Copaxone is a small synthetic protein, made to mimic a fragment of myelin. It consists of four amino acids, the building blocks of proteins, that are found in myelin.
The exact mechanism of how Copaxone reduces the frequency of relapses in RRMS is not known, but it is thought that the medicine modifies the immune response against myelin. For example, Copaxone may act to increase the immune system’s tolerance to myelin through repeated exposure, in a similar way to a vaccine.
Another mechanism could be that Copaxone may alter which immune cells are active; it may be able to induce a type of immune cells called suppressor T-cells that secrete anti-inflammatory proteins and prevent damage. Copaxone may also act to prevent the activation of T-cells that target and attack myelin.
While Copaxone can reduce the rate of relapses and slow the progression of MS, it cannot reverse or cure the disease.
Copaxone in clinical trials
Copaxone has been studied in several clinical trials.
The key clinical trial that led to Copaxone’s approval for marketing was a study called the Copolymer 1 Multiple Sclerosis Study, carried out in the 1990s. The randomized, double-blind, placebo-controlled Phase 3 trial enrolled 251 patients with RRMS who received either Copaxone or a placebo daily for two years.
The initial results, published in the journal Neurology, demonstrated that patients receiving Copaxone had a 29 percent reduction in their relapse rate compared to those who received placebo. Patients also were assessed in terms of their change on the expanded disability status scale, after two years of treatment compared to the start of the trial. On average, patients taking Copaxone had an improved score after two years, while the score of patients in the placebo group had worsened. The treatment was well-tolerated, with the most common side effect being a reaction at the injection site.
Following the end of the trial, patients were given the chance to continue treatment in an optional extension study. The results of this extension study showed that after one to 11 months of follow-up treatment, the benefits of Copaxone were maintained, and no long-term complications were observed.

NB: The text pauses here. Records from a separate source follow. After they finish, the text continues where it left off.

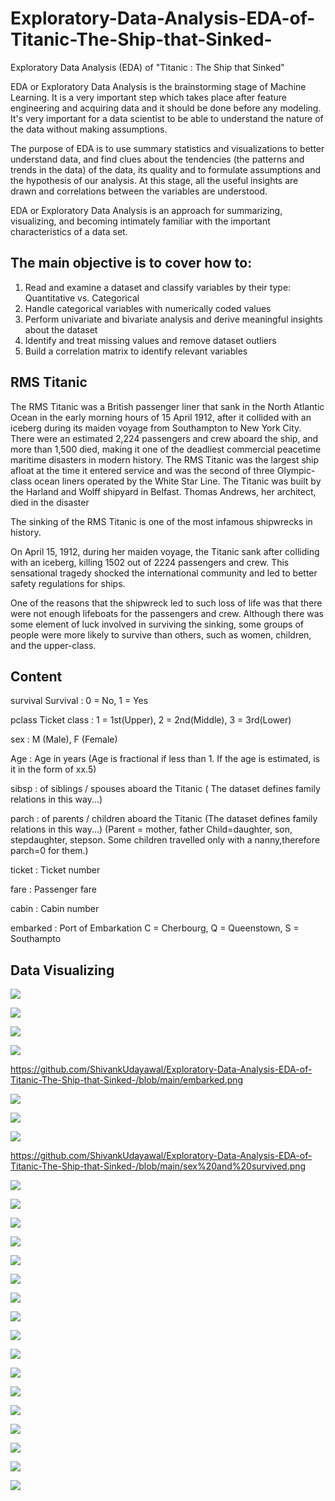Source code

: # Exploratory-Data-Analysis-EDA-of-Titanic-The-Ship-that-Sinked-
Exploratory Data Analysis (EDA) of "Titanic : The Ship that Sinked"

EDA or Exploratory Data Analysis is the brainstorming stage of Machine Learning. It is a very important step which takes place after feature engineering and acquiring data and it should be done before any modeling. It's very important for a data scientist to be able to understand the nature of the data without making assumptions.

The purpose of EDA is to use summary statistics and visualizations to better understand data, and find clues about the tendencies (the patterns and trends in the data) of the data, its quality and to formulate assumptions and the hypothesis of our analysis. At this stage, all the useful insights are drawn and correlations between the variables are understood.

EDA or Exploratory Data Analysis is an approach for summarizing, visualizing, and becoming intimately familiar with the important characteristics of a data set.
 
## The main objective is to cover how to:
1. Read and examine a dataset and classify variables by their type: Quantitative vs. Categorical
2. Handle categorical variables with numerically coded values
3. Perform univariate and bivariate analysis and derive meaningful insights about the dataset
4. Identify and treat missing values and remove dataset outliers
5. Build a correlation matrix to identify relevant variables

## RMS Titanic
The RMS Titanic was a British passenger liner that sank in the North Atlantic Ocean in the early morning hours of 15 April 1912, after it collided with an iceberg during its maiden voyage from Southampton to New York City. There were an estimated 2,224 passengers and crew aboard the ship, and more than 1,500 died, making it one of the deadliest commercial peacetime maritime disasters in modern history. The RMS Titanic was the largest ship afloat at the time it entered service and was the second of three Olympic-class ocean liners operated by the White Star Line. The Titanic was built by the Harland and Wolff shipyard in Belfast. Thomas Andrews, her architect, died in the disaster

The sinking of the RMS Titanic is one of the most infamous shipwrecks in history.

On April 15, 1912, during her maiden voyage, the Titanic sank after colliding with an iceberg, killing 1502 out of 2224 passengers and crew. This sensational tragedy shocked the international community and led to better safety regulations for ships.

One of the reasons that the shipwreck led to such loss of life was that there were not enough lifeboats for the passengers and crew. Although there was some element of luck involved in surviving the sinking, some groups of people were more likely to survive than others, such as women, children, and the upper-class.


## Content
survival Survival : 0 = No, 1 = Yes

pclass Ticket class : 1 = 1st(Upper), 2 = 2nd(Middle), 3 = 3rd(Lower)

sex : M (Male), F (Female)

Age : Age in years (Age is fractional if less than 1. If the age is estimated, is it in the form of xx.5)

sibsp : of siblings / spouses aboard the Titanic ( The dataset defines family relations in this way...)

parch : of parents / children aboard the Titanic (The dataset defines family relations in this way...)
(Parent = mother, father Child=daughter, son, stepdaughter, stepson. Some children travelled only with a nanny,therefore parch=0 for them.)

ticket : Ticket number

fare : Passenger fare

cabin : Cabin number

embarked : Port of Embarkation C = Cherbourg, Q = Queenstown, S = Southampto

## Data Visualizing



![](https://github.com/ShivankUdayawal/Exploratory-Data-Analysis-EDA-of-Titanic-The-Ship-that-Sinked-/blob/main/survived.png)

![](https://github.com/ShivankUdayawal/Exploratory-Data-Analysis-EDA-of-Titanic-The-Ship-that-Sinked-/blob/main/sex.png)

![](https://github.com/ShivankUdayawal/Exploratory-Data-Analysis-EDA-of-Titanic-The-Ship-that-Sinked-/blob/main/sibsp.png)

![](https://github.com/ShivankUdayawal/Exploratory-Data-Analysis-EDA-of-Titanic-The-Ship-that-Sinked-/blob/main/parch.png)

https://github.com/ShivankUdayawal/Exploratory-Data-Analysis-EDA-of-Titanic-The-Ship-that-Sinked-/blob/main/embarked.png

![](https://github.com/ShivankUdayawal/Exploratory-Data-Analysis-EDA-of-Titanic-The-Ship-that-Sinked-/blob/main/age.png)

![](https://github.com/ShivankUdayawal/Exploratory-Data-Analysis-EDA-of-Titanic-The-Ship-that-Sinked-/blob/main/fare.png)

![](https://github.com/ShivankUdayawal/Exploratory-Data-Analysis-EDA-of-Titanic-The-Ship-that-Sinked-/blob/main/pclass%20and%20survived.png)

https://github.com/ShivankUdayawal/Exploratory-Data-Analysis-EDA-of-Titanic-The-Ship-that-Sinked-/blob/main/sex%20and%20survived.png

![](https://github.com/ShivankUdayawal/Exploratory-Data-Analysis-EDA-of-Titanic-The-Ship-that-Sinked-/blob/main/embarked%20and%20survived.png)

![](https://github.com/ShivankUdayawal/Exploratory-Data-Analysis-EDA-of-Titanic-The-Ship-that-Sinked-/blob/main/age%20and%20fare.png)

![](https://github.com/ShivankUdayawal/Exploratory-Data-Analysis-EDA-of-Titanic-The-Ship-that-Sinked-/blob/main/fare%20and%20pclass.png)

![](https://github.com/ShivankUdayawal/Exploratory-Data-Analysis-EDA-of-Titanic-The-Ship-that-Sinked-/blob/main/fare%20and%20embarked.png)

![](https://github.com/ShivankUdayawal/Exploratory-Data-Analysis-EDA-of-Titanic-The-Ship-that-Sinked-/blob/main/viloin%20sex%20and%20survived%20and%20pclass.png)

![](https://github.com/ShivankUdayawal/Exploratory-Data-Analysis-EDA-of-Titanic-The-Ship-that-Sinked-/blob/main/viloin%20sex%20and%20fare.png)

![](https://github.com/ShivankUdayawal/Exploratory-Data-Analysis-EDA-of-Titanic-The-Ship-that-Sinked-/blob/main/viloin%20sex%20and%20survived.png)

![](https://github.com/ShivankUdayawal/Exploratory-Data-Analysis-EDA-of-Titanic-The-Ship-that-Sinked-/blob/main/viloin%20sex%20and%20pclass.png)

![](https://github.com/ShivankUdayawal/Exploratory-Data-Analysis-EDA-of-Titanic-The-Ship-that-Sinked-/blob/main/crosstab%20sex%20and%20survived.png)

![](https://github.com/ShivankUdayawal/Exploratory-Data-Analysis-EDA-of-Titanic-The-Ship-that-Sinked-/blob/main/crosstab%20sex%20and%20pclass%20and%20survived%20%20and%20embarked.png)

![](https://github.com/ShivankUdayawal/Exploratory-Data-Analysis-EDA-of-Titanic-The-Ship-that-Sinked-/blob/main/count%20sex%20and%20pclass%20and%20survived.png)

![](https://github.com/ShivankUdayawal/Exploratory-Data-Analysis-EDA-of-Titanic-The-Ship-that-Sinked-/blob/main/catplot%20sex%20and%20survived.png)

![](https://github.com/ShivankUdayawal/Exploratory-Data-Analysis-EDA-of-Titanic-The-Ship-that-Sinked-/blob/main/catplot%20survived%20and%20pclass.png)

![](https://github.com/ShivankUdayawal/Exploratory-Data-Analysis-EDA-of-Titanic-The-Ship-that-Sinked-/blob/main/boxplot%20age.png)

![](https://github.com/ShivankUdayawal/Exploratory-Data-Analysis-EDA-of-Titanic-The-Ship-that-Sinked-/blob/main/boxplot%20fare%20.png)

![](https://github.com/ShivankUdayawal/Exploratory-Data-Analysis-EDA-of-Titanic-The-Ship-that-Sinked-/blob/main/pairplot.png)


![](https://github.com/ShivankUdayawal/Exploratory-Data-Analysis-EDA-of-Titanic-The-Ship-that-Sinked-/blob/main/heatmap.png)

A total of 208 patients of the original 251 opted to participate in this open-label extension study in which all of them received Copaxone. A final report of the trial and the extension, which spanned a total of about six years, was published in the journal Multiple Sclerosis. Copaxone continued to provide a sustained reduction in relapse rate and slowed worsening disability.
More recently, the effectiveness of Copaxone given at a higher dose, three times weekly instead of daily, was assessed in a randomized placebo-controlled Phase 3 trial (NCT01067521) called GALA. A total of 1,404 participants with RRMS were recruited worldwide to receive Copaxone or a placebo for one year. This also was followed by an open label extension study.
The results, published in the Annals of Neurology, confirmed that Copaxone reduced the number of relapses compared to placebo, by about 34 percent. The patients also were assessed by magnetic resonance imaging (MRI) to check for lesions, or areas of damage, in the brain. Copaxone was associated with a significant reduction in the number of lesions compared to the placebo.
Copaxone is administered as an injection under the skin. Common side effects include reactions at the injection site (such as itching, swelling, redness, pain, or bruising), anxiety, chest pain, shortness of breath, palpitations (pounding or irregular heartbeat), flushing, hives, and swollen lymph nodes.
The FDA originally approved the therapy to treat RRMS in 1996, and in March 2009 expanded this to include clinically isolated syndrome. In 2014, the FDA approved the higher-dose of Copaxone taken three times a week as a prescription, following the results of the GALA trial.
Generic versions of Copaxone also are now available.